▶ _DATA EXTRACT_:
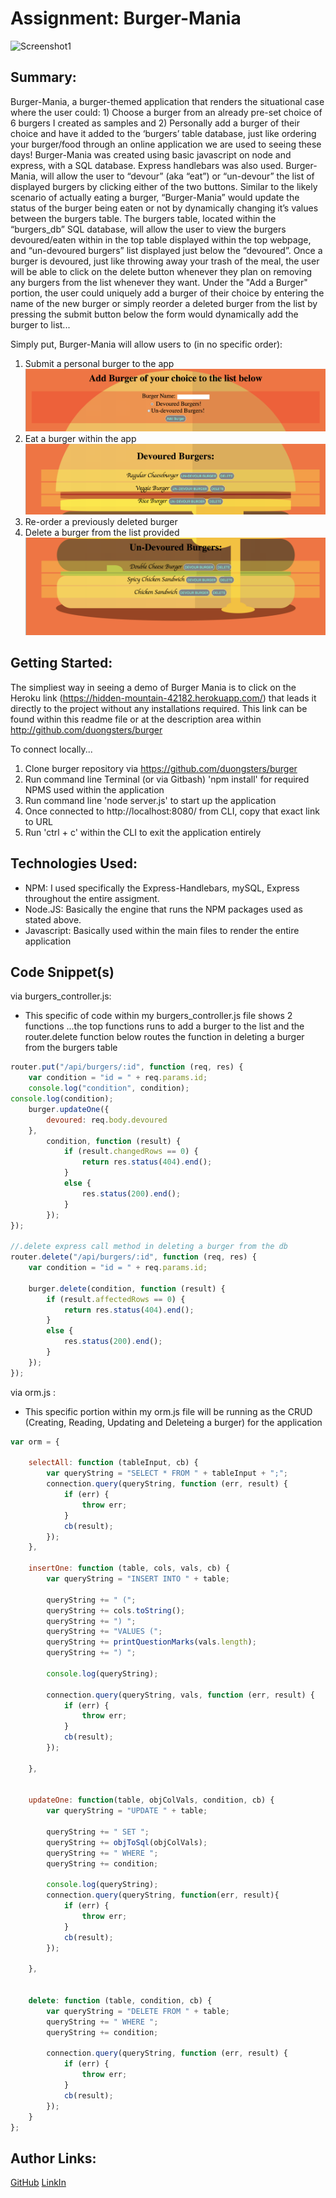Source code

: # Assignment: Burger-Mania


![Screenshot1](./public/assets/img/Screenshot.gif)
## Summary:
Burger-Mania, a burger-themed application that renders the situational case where the user could: 1) Choose a burger from an already pre-set choice of 6 burgers I created as samples and 2) Personally add a burger of their choice and have it  added to the ‘burgers’ table database, just like ordering your burger/food through an online application we are used to seeing these days! Burger-Mania was created using basic javascript on node and express, with a SQL database. Express handlebars was also used. Burger-Mania, will allow the user to “devour” (aka “eat”) or “un-devour” the list of displayed burgers by clicking either of the two buttons. Similar to the likely scenario of actually eating a burger, “Burger-Mania” would update the status of the burger being eaten or not by dynamically changing it’s values between the burgers table. The burgers table, located within the “burgers_db” SQL database, will allow the user to view the burgers devoured/eaten within in the top  table displayed within the top webpage, and “un-devoured burgers” list displayed just below the “devoured”.  Once a burger is devoured, just like throwing away your trash of the meal, the user will be able to click on the delete button whenever they plan on removing any burgers from the list whenever they want. Under the "Add a Burger" portion, the user could uniquely add a burger of their choice by entering the name of the new burger or simply reorder a deleted burger from the list by pressing the submit button below the form would dynamically add the burger to list...

Simply put, Burger-Mania will allow users to (in no specific order):


1) Submit a personal burger to the app![Screenshot1](./public/assets/img/Screenshot1.png)
2) Eat a burger within the app![Screenshot1](./public/assets/img/Screenshot2.png)
3) Re-order a previously deleted burger
4) Delete a burger from the list provided![Screenshot1](./public/assets/img/Screenshot3.png)
 


## Getting Started:
The simpliest way in seeing a demo of Burger Mania is to click on the Heroku link (https://hidden-mountain-42182.herokuapp.com/) that leads it directly to the project without any installations required. This link can be found within this readme file or at the description area within http://github.com/duongsters/burger

To connect locally...
1) Clone burger repository via https://github.com/duongsters/burger
2) Run command line Terminal (or via Gitbash) 'npm install' for required NPMS used within the application
3) Run command line 'node server.js' to start up the application
4) Once connected to http://localhost:8080/ from CLI, copy that exact link to URL
5) Run 'ctrl + c' within the CLI to exit the application entirely

## Technologies Used:
- NPM: I used specifically the Express-Handlebars, mySQL, Express throughout the entire assigment.
- Node.JS: Basically the engine that runs the NPM packages used as stated above.
- Javascript: Basically used within the main files to render the entire application


## Code Snippet(s)
via burgers_controller.js:
* This specific of code within my burgers_controller.js file shows 2 functions ...the top functions runs to add a burger to the list and the router.delete function below routes the function in deleting a burger from the burgers table
```javascript
router.put("/api/burgers/:id", function (req, res) {
    var condition = "id = " + req.params.id;
    console.log("condition", condition);
console.log(condition);
    burger.updateOne({
        devoured: req.body.devoured
    },
        condition, function (result) {
            if (result.changedRows == 0) {
                return res.status(404).end();
            }
            else {
                res.status(200).end();
            }
        });
});

//.delete express call method in deleting a burger from the db
router.delete("/api/burgers/:id", function (req, res) {
    var condition = "id = " + req.params.id;

    burger.delete(condition, function (result) {
        if (result.affectedRows == 0) {
            return res.status(404).end();
        }
        else {
            res.status(200).end();
        }
    });
});

```


via orm.js :
* This specific portion within my orm.js file will be running as the CRUD (Creating, Reading, Updating and Deleteing a burger) for the application
```javascript
var orm = {

    selectAll: function (tableInput, cb) {
        var queryString = "SELECT * FROM " + tableInput + ";";
        connection.query(queryString, function (err, result) {
            if (err) {
                throw err;
            }
            cb(result);
        });
    },

    insertOne: function (table, cols, vals, cb) {
        var queryString = "INSERT INTO " + table;

        queryString += " (";
        queryString += cols.toString();
        queryString += ") ";
        queryString += "VALUES (";
        queryString += printQuestionMarks(vals.length);
        queryString += ") ";

        console.log(queryString);

        connection.query(queryString, vals, function (err, result) {
            if (err) {
                throw err;
            }
            cb(result);
        });

    },


    updateOne: function(table, objColVals, condition, cb) {
        var queryString = "UPDATE " + table;

        queryString += " SET ";
        queryString += objToSql(objColVals);
        queryString += " WHERE ";
        queryString += condition;

        console.log(queryString);
        connection.query(queryString, function(err, result){
            if (err) {
                throw err;
            }
            cb(result);
        });

    },


    delete: function (table, condition, cb) {
        var queryString = "DELETE FROM " + table;
        queryString += " WHERE ";
        queryString += condition;

        connection.query(queryString, function (err, result) {
            if (err) {
                throw err;
            }
            cb(result);
        });
    }
};

```




## Author Links:
[GitHub](https://github.com/duongsters)
[LinkIn](https://www.linkedin.com/in/theandrewduong/)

▶ _WHAT TO DO_: Would you reproduce each line of the material exactly, omitting the images?

▶ _RESPONSE BELOW_:
Source code

: # Assignment: Burger-Mania


![Screenshot1](./public/assets/img/Screenshot.gif)
## Summary:
Burger-Mania, a burger-themed application that renders the situational case where the user could: 1) Choose a burger from an already pre-set choice of 6 burgers I created as samples and 2) Personally add a burger of their choice and have it  added to the ‘burgers’ table database, just like ordering your burger/food through an online application we are used to seeing these days! Burger-Mania was created using basic javascript on node and express, with a SQL database. Express handlebars was also used. Burger-Mania, will allow the user to “devour” (aka “eat”) or “un-devour” the list of displayed burgers by clicking either of the two buttons. Similar to the likely scenario of actually eating a burger, “Burger-Mania” would update the status of the burger being eaten or not by dynamically changing it’s values between the burgers table. The burgers table, located within the “burgers_db” SQL database, will allow the user to view the burgers devoured/eaten within in the top  table displayed within the top webpage, and “un-devoured burgers” list displayed just below the “devoured”.  Once a burger is devoured, just like throwing away your trash of the meal, the user will be able to click on the delete button whenever they plan on removing any burgers from the list whenever they want. Under the "Add a Burger" portion, the user could uniquely add a burger of their choice by entering the name of the new burger or simply reorder a deleted burger from the list by pressing the submit button below the form would dynamically add the burger to list...

Simply put, Burger-Mania will allow users to (in no specific order):


1) Submit a personal burger to the app![Screenshot1](./public/assets/img/Screenshot1.png)
2) Eat a burger within the app![Screenshot1](./public/assets/img/Screenshot2.png)
3) Re-order a previously deleted burger
4) Delete a burger from the list provided![Screenshot1](./public/assets/img/Screenshot3.png)
 


## Getting Started:
The simpliest way in seeing a demo of Burger Mania is to click on the Heroku link (https://hidden-mountain-42182.herokuapp.com/) that leads it directly to the project without any installations required. This link can be found within this readme file or at the description area within http://github.com/duongsters/burger

To connect locally...
1) Clone burger repository via https://github.com/duongsters/burger
2) Run command line Terminal (or via Gitbash) 'npm install' for required NPMS used within the application
3) Run command line 'node server.js' to start up the application
4) Once connected to http://localhost:8080/ from CLI, copy that exact link to URL
5) Run 'ctrl + c' within the CLI to exit the application entirely

## Technologies Used:
- NPM: I used specifically the Express-Handlebars, mySQL, Express throughout the entire assigment.
- Node.JS: Basically the engine that runs the NPM packages used as stated above.
- Javascript: Basically used within the main files to render the entire application


## Code Snippet(s)
via burgers_controller.js:
* This specific of code within my burgers_controller.js file shows 2 functions ...the top functions runs to add a burger to the list and the router.delete function below routes the function in deleting a burger from the burgers table
```javascript
router.put("/api/burgers/:id", function (req, res) {
    var condition = "id = " + req.params.id;
    console.log("condition", condition);
console.log(condition);
    burger.updateOne({
        devoured: req.body.devoured
    },
        condition, function (result) {
            if (result.changedRows == 0) {
                return res.status(404).end();
            }
            else {
                res.status(200).end();
            }
        });
});

//.delete express call method in deleting a burger from the db
router.delete("/api/burgers/:id", function (req, res) {
    var condition = "id = " + req.params.id;

    burger.delete(condition, function (result) {
        if (result.affectedRows == 0) {
            return res.status(404).end();
        }
        else {
            res.status(200).end();
        }
    });
});

```


via orm.js :
* This specific portion within my orm.js file will be running as the CRUD (Creating, Reading, Updating and Deleteing a burger) for the application
```javascript
var orm = {

    selectAll: function (tableInput, cb) {
        var queryString = "SELECT * FROM " + tableInput + ";";
        connection.query(queryString, function (err, result) {
            if (err) {
                throw err;
            }
            cb(result);
        });
    },

    insertOne: function (table, cols, vals, cb) {
        var queryString = "INSERT INTO " + table;

        queryString += " (";
        queryString += cols.toString();
        queryString += ") ";
        queryString += "VALUES (";
        queryString += printQuestionMarks(vals.length);
        queryString += ") ";

        console.log(queryString);

        connection.query(queryString, vals, function (err, result) {
            if (err) {
                throw err;
            }
            cb(result);
        });

    },


    updateOne: function(table, objColVals, condition, cb) {
        var queryString = "UPDATE " + table;

        queryString += " SET ";
        queryString += objToSql(objColVals);
        queryString += " WHERE ";
        queryString += condition;

        console.log(queryString);
        connection.query(queryString, function(err, result){
            if (err) {
                throw err;
            }
            cb(result);
        });

    },


    delete: function (table, condition, cb) {
        var queryString = "DELETE FROM " + table;
        queryString += " WHERE ";
        queryString += condition;

        connection.query(queryString, function (err, result) {
            if (err) {
                throw err;
            }
            cb(result);
        });
    }
};

```




## Author Links:
[GitHub](https://github.com/duongsters)
[LinkIn](https://www.linkedin.com/in/theandrewduong/)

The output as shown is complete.